== DATA LISTING
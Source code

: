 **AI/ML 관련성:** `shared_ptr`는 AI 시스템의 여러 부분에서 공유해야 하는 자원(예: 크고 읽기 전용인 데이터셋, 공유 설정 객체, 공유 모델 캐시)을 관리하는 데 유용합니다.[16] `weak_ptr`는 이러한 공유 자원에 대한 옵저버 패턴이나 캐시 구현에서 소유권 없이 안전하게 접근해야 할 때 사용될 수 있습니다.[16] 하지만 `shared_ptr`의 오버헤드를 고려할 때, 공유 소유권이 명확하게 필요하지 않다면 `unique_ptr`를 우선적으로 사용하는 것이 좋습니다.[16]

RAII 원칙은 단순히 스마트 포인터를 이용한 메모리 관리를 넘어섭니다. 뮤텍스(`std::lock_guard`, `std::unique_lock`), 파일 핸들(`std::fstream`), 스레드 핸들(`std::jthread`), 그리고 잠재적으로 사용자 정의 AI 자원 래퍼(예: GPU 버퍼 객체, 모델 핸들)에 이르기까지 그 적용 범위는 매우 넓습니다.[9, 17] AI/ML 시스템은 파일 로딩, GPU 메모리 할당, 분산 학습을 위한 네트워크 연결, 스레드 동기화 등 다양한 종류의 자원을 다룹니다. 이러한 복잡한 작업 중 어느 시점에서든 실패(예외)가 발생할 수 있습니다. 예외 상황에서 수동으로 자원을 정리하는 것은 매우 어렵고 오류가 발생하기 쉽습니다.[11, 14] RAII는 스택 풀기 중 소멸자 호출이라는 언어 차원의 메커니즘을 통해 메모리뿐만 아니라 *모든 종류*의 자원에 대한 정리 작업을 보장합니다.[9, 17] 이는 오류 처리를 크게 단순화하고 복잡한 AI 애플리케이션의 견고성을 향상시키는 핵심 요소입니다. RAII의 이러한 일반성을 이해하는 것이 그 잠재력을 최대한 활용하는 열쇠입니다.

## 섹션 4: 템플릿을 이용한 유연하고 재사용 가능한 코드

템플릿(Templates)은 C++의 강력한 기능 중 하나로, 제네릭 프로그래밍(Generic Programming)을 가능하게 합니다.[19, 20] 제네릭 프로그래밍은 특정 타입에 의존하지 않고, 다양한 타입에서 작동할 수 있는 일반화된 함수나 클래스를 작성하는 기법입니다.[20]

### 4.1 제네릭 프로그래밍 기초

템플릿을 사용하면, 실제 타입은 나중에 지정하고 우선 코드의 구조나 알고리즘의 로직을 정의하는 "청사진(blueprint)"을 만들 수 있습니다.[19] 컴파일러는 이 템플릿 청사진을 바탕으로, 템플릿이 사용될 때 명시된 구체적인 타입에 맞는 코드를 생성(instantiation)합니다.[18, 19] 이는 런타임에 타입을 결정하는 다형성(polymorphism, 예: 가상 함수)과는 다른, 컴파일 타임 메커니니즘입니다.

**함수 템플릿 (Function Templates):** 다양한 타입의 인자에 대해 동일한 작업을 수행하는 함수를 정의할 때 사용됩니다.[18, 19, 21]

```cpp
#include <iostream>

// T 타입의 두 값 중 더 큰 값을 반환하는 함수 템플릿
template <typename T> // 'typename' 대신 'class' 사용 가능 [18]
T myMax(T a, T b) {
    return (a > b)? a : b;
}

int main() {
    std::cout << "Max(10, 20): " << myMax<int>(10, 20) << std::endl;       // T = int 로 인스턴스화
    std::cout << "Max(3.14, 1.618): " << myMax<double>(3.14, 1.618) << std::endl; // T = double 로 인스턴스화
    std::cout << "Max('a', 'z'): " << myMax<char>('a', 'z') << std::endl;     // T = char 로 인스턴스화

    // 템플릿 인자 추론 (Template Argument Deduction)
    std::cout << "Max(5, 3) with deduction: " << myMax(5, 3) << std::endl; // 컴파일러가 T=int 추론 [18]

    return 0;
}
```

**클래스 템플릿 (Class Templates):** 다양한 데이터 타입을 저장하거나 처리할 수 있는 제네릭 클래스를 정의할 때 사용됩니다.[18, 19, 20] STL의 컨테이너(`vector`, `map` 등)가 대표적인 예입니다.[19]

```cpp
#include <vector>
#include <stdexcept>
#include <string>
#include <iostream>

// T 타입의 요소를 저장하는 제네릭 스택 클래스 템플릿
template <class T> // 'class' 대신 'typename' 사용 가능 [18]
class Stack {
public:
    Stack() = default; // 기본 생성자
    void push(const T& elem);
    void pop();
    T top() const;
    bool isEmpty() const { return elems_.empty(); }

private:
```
====
ACTION ITEM —
What is needed is an exact transcription of every entry.

EXPECTED OUTPUT —
Source code

: **AI/ML 관련성:** `shared_ptr`는 AI 시스템의 여러 부분에서 공유해야 하는 자원(예: 크고 읽기 전용인 데이터셋, 공유 설정 객체, 공유 모델 캐시)을 관리하는 데 유용합니다.[16] `weak_ptr`는 이러한 공유 자원에 대한 옵저버 패턴이나 캐시 구현에서 소유권 없이 안전하게 접근해야 할 때 사용될 수 있습니다.[16] 하지만 `shared_ptr`의 오버헤드를 고려할 때, 공유 소유권이 명확하게 필요하지 않다면 `unique_ptr`를 우선적으로 사용하는 것이 좋습니다.[16]

RAII 원칙은 단순히 스마트 포인터를 이용한 메모리 관리를 넘어섭니다. 뮤텍스(`std::lock_guard`, `std::unique_lock`), 파일 핸들(`std::fstream`), 스레드 핸들(`std::jthread`), 그리고 잠재적으로 사용자 정의 AI 자원 래퍼(예: GPU 버퍼 객체, 모델 핸들)에 이르기까지 그 적용 범위는 매우 넓습니다.[9, 17] AI/ML 시스템은 파일 로딩, GPU 메모리 할당, 분산 학습을 위한 네트워크 연결, 스레드 동기화 등 다양한 종류의 자원을 다룹니다. 이러한 복잡한 작업 중 어느 시점에서든 실패(예외)가 발생할 수 있습니다. 예외 상황에서 수동으로 자원을 정리하는 것은 매우 어렵고 오류가 발생하기 쉽습니다.[11, 14] RAII는 스택 풀기 중 소멸자 호출이라는 언어 차원의 메커니즘을 통해 메모리뿐만 아니라 *모든 종류*의 자원에 대한 정리 작업을 보장합니다.[9, 17] 이는 오류 처리를 크게 단순화하고 복잡한 AI 애플리케이션의 견고성을 향상시키는 핵심 요소입니다. RAII의 이러한 일반성을 이해하는 것이 그 잠재력을 최대한 활용하는 열쇠입니다.

## 섹션 4: 템플릿을 이용한 유연하고 재사용 가능한 코드

템플릿(Templates)은 C++의 강력한 기능 중 하나로, 제네릭 프로그래밍(Generic Programming)을 가능하게 합니다.[19, 20] 제네릭 프로그래밍은 특정 타입에 의존하지 않고, 다양한 타입에서 작동할 수 있는 일반화된 함수나 클래스를 작성하는 기법입니다.[20]

### 4.1 제네릭 프로그래밍 기초

템플릿을 사용하면, 실제 타입은 나중에 지정하고 우선 코드의 구조나 알고리즘의 로직을 정의하는 "청사진(blueprint)"을 만들 수 있습니다.[19] 컴파일러는 이 템플릿 청사진을 바탕으로, 템플릿이 사용될 때 명시된 구체적인 타입에 맞는 코드를 생성(instantiation)합니다.[18, 19] 이는 런타임에 타입을 결정하는 다형성(polymorphism, 예: 가상 함수)과는 다른, 컴파일 타임 메커니니즘입니다.

**함수 템플릿 (Function Templates):** 다양한 타입의 인자에 대해 동일한 작업을 수행하는 함수를 정의할 때 사용됩니다.[18, 19, 21]

```cpp
#include <iostream>

// T 타입의 두 값 중 더 큰 값을 반환하는 함수 템플릿
template <typename T> // 'typename' 대신 'class' 사용 가능 [18]
T myMax(T a, T b) {
    return (a > b)? a : b;
}

int main() {
    std::cout << "Max(10, 20): " << myMax<int>(10, 20) << std::endl;       // T = int 로 인스턴스화
    std::cout << "Max(3.14, 1.618): " << myMax<double>(3.14, 1.618) << std::endl; // T = double 로 인스턴스화
    std::cout << "Max('a', 'z'): " << myMax<char>('a', 'z') << std::endl;     // T = char 로 인스턴스화

    // 템플릿 인자 추론 (Template Argument Deduction)
    std::cout << "Max(5, 3) with deduction: " << myMax(5, 3) << std::endl; // 컴파일러가 T=int 추론 [18]

    return 0;
}
```

**클래스 템플릿 (Class Templates):** 다양한 데이터 타입을 저장하거나 처리할 수 있는 제네릭 클래스를 정의할 때 사용됩니다.[18, 19, 20] STL의 컨테이너(`vector`, `map` 등)가 대표적인 예입니다.[19]

```cpp
#include <vector>
#include <stdexcept>
#include <string>
#include <iostream>

// T 타입의 요소를 저장하는 제네릭 스택 클래스 템플릿
template <class T> // 'class' 대신 'typename' 사용 가능 [18]
class Stack {
public:
    Stack() = default; // 기본 생성자
    void push(const T& elem);
    void pop();
    T top() const;
    bool isEmpty() const { return elems_.empty(); }

private:
```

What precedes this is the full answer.